GenAI in Legal: Threat vs. Opportunity

Our latest breakfast roundtable brought together leaders to discuss the impacts of Gen AI on the legal industry.

With Gen AI under the spotlight across the Legal industry, Senior leaders at our latest Roundtable event averaged a general maturity rating for their firm of 5.9. It proved firm-wide AI strategies remain undefined and initial concepts and use cases have largely been confined to Business Development, Document Automation and Review areas, with a further internal and external use cases developing. At the event, several key AI discussion points were identified, as detailed below.

Product in Legal: Build vs Buy

The future of AI (and Product) within Legal and the decision of Build vs Buy has been a prominent conversation with respect to generating an AI roadmap.

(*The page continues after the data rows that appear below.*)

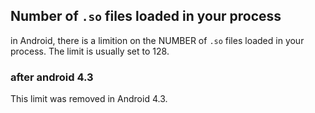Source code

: 
## Number of `.so` files loaded in your process

in Android, there is a limition on the NUMBER of `.so` files loaded in your process. The limit is usually set to 128. 

### after android 4.3

This limit was removed in Android 4.3.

There seems to be polarity around the best way of progressing Product.

A journey to internal Product capability?

Many Senior leaders are forward-thinking in their approach to Product and Legal firms and have identified opportunities to build Products internally that are bespoke and specific to the Legal community. We’ve seen rise to some exciting work over the last 12 months with fleetGPT at Dentons, a tool focused on content generation, research, and identification of relevant documentation, recently launched.

To support the growth of Product solutions internally, Andrew Edginton at Gowling WLG, mentioned out of the box AI tools are limited by vendors. Is there a future where Product warrants a function run by a Chief Product Officer?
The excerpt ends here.